PROBLEM DETAILS - Wherever the word "Statistics" appears in a line of the records, copy that line.
____ DATA FOR REVIEW
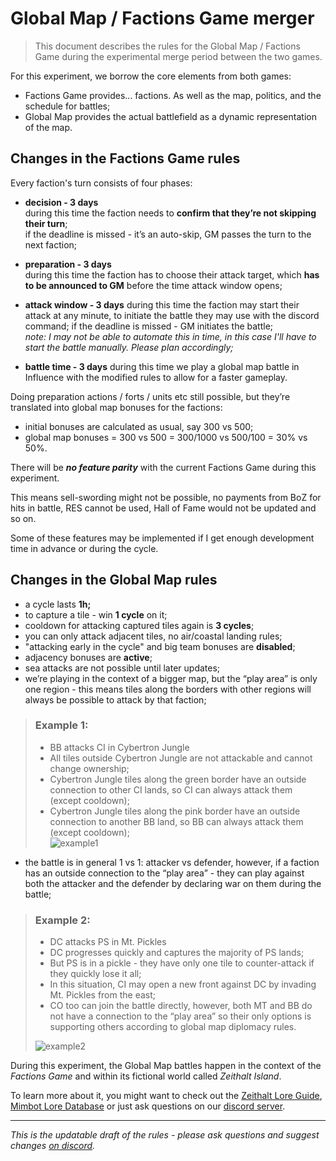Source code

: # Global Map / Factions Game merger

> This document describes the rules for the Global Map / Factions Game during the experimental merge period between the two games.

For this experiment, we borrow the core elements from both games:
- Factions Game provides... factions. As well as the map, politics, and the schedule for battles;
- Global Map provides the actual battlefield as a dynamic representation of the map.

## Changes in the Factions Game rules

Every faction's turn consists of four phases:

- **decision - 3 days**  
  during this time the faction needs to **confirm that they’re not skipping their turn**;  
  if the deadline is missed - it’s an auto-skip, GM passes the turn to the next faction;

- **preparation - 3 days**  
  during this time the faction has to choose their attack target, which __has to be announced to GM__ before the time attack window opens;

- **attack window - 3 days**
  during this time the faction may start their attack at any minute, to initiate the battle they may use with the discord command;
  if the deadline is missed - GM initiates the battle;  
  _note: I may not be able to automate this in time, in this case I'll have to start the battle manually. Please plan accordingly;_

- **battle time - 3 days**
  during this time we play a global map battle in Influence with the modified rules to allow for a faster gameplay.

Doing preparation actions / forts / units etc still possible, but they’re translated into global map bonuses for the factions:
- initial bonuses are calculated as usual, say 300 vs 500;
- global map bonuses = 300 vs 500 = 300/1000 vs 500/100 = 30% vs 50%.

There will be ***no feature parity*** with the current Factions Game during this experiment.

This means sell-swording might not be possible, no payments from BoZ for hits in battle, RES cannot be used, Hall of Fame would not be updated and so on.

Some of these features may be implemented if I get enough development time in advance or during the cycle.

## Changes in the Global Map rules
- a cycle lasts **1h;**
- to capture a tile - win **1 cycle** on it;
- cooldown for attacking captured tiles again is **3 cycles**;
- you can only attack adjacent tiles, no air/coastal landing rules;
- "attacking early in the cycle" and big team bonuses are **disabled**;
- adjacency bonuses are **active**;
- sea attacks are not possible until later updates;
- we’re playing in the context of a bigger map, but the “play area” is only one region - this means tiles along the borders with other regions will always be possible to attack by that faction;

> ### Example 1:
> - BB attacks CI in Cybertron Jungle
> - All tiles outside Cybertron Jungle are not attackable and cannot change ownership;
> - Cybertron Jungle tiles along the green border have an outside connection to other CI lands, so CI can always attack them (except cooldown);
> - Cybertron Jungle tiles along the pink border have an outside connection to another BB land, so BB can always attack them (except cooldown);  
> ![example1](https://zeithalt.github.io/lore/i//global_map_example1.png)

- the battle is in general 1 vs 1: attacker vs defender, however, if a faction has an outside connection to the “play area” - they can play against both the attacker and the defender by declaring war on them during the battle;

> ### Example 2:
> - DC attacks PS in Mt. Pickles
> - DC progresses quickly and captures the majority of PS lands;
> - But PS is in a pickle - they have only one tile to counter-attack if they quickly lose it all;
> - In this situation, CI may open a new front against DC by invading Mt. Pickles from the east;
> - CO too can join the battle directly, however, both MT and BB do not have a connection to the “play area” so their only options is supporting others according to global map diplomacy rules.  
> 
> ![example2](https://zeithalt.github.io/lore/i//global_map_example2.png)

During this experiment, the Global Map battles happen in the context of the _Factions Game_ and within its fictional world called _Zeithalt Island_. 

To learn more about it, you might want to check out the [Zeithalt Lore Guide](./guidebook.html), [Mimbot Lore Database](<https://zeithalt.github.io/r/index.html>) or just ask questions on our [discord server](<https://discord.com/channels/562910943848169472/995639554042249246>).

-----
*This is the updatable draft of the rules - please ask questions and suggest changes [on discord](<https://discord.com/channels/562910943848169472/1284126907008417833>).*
________
____ DATA FOR REVIEW
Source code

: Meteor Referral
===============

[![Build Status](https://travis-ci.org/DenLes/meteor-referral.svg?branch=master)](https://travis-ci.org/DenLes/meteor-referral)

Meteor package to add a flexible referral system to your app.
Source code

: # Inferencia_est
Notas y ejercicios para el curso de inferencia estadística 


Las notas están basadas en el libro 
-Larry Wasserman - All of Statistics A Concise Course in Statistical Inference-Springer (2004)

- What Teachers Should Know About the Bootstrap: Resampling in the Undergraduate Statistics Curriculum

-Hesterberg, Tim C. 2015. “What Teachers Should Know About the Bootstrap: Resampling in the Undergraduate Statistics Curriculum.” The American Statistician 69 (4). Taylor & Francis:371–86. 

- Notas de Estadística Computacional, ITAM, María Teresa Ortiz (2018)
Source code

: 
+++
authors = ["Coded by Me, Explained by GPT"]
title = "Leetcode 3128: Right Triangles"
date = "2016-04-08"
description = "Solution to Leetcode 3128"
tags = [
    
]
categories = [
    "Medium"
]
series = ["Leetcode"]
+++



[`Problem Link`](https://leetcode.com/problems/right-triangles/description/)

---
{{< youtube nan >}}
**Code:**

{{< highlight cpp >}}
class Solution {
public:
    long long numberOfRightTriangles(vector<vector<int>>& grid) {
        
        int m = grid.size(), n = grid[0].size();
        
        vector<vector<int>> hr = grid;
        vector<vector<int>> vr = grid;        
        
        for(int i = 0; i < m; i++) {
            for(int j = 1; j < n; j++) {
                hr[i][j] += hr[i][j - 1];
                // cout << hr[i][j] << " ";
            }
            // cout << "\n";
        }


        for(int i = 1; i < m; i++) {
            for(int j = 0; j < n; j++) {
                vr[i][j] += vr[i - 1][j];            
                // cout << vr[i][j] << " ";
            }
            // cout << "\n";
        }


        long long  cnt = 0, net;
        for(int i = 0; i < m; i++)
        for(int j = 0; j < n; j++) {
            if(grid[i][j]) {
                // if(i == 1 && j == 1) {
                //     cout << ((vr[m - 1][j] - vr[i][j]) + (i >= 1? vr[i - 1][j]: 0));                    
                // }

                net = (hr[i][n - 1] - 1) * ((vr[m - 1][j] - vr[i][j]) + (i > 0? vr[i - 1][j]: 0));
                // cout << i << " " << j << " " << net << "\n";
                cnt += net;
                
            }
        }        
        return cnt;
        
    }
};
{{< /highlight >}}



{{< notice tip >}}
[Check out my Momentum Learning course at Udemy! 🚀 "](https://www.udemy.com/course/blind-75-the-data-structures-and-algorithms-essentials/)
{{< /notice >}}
________
____ DATA FOR REVIEW
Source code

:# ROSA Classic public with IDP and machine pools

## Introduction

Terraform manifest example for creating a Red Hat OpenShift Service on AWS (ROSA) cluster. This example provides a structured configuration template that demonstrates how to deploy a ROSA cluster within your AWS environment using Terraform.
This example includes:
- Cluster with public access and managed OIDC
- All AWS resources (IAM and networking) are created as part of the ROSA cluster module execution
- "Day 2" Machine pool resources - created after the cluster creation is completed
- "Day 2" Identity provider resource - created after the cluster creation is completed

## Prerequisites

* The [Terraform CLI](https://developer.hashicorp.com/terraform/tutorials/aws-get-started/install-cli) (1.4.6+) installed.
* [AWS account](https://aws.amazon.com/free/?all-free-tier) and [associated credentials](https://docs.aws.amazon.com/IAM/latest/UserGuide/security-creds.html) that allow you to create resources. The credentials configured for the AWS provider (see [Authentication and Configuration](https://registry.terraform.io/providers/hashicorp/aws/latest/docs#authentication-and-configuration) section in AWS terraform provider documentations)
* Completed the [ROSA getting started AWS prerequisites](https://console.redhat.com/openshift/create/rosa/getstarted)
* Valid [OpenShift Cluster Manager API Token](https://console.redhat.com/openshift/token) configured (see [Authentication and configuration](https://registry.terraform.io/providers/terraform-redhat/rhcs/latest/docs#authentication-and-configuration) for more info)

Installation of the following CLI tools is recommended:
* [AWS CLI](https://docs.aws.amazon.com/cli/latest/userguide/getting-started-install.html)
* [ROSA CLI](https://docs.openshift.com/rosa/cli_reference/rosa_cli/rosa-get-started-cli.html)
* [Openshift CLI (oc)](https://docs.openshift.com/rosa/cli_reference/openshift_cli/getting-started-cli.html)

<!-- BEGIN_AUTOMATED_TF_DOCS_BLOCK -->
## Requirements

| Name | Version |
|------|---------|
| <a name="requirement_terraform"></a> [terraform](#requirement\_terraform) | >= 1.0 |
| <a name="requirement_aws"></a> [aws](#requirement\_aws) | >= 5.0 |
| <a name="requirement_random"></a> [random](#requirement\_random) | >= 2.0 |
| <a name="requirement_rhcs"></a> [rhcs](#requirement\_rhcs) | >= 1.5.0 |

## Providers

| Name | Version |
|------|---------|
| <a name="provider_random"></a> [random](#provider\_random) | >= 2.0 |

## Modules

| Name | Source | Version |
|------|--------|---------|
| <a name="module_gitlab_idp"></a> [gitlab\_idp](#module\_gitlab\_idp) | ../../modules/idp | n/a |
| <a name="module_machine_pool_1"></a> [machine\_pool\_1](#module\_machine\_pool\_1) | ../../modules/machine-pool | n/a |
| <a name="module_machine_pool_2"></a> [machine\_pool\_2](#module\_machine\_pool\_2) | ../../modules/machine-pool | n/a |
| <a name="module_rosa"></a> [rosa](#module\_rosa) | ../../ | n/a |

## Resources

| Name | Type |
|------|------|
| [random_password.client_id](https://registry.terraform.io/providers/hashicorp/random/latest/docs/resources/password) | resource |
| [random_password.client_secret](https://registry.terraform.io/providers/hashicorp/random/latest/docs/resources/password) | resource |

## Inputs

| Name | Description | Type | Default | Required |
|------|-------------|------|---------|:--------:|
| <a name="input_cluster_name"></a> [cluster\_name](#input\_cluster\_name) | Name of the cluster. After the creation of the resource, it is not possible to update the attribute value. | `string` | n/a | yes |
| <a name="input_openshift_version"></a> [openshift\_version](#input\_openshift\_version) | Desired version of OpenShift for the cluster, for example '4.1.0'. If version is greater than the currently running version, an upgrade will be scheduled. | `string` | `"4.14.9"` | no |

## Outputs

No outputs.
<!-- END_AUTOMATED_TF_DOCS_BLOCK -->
________
RESULT -
-Larry Wasserman - All of Statistics A Concise Course in Statistical Inference-Springer (2004)
- What Teachers Should Know About the Bootstrap: Resampling in the Undergraduate Statistics Curriculum
-Hesterberg, Tim C. 2015. “What Teachers Should Know About the Bootstrap: Resampling in the Undergraduate Statistics Curriculum.” The American Statistician 69 (4). Taylor & Francis:371–86. 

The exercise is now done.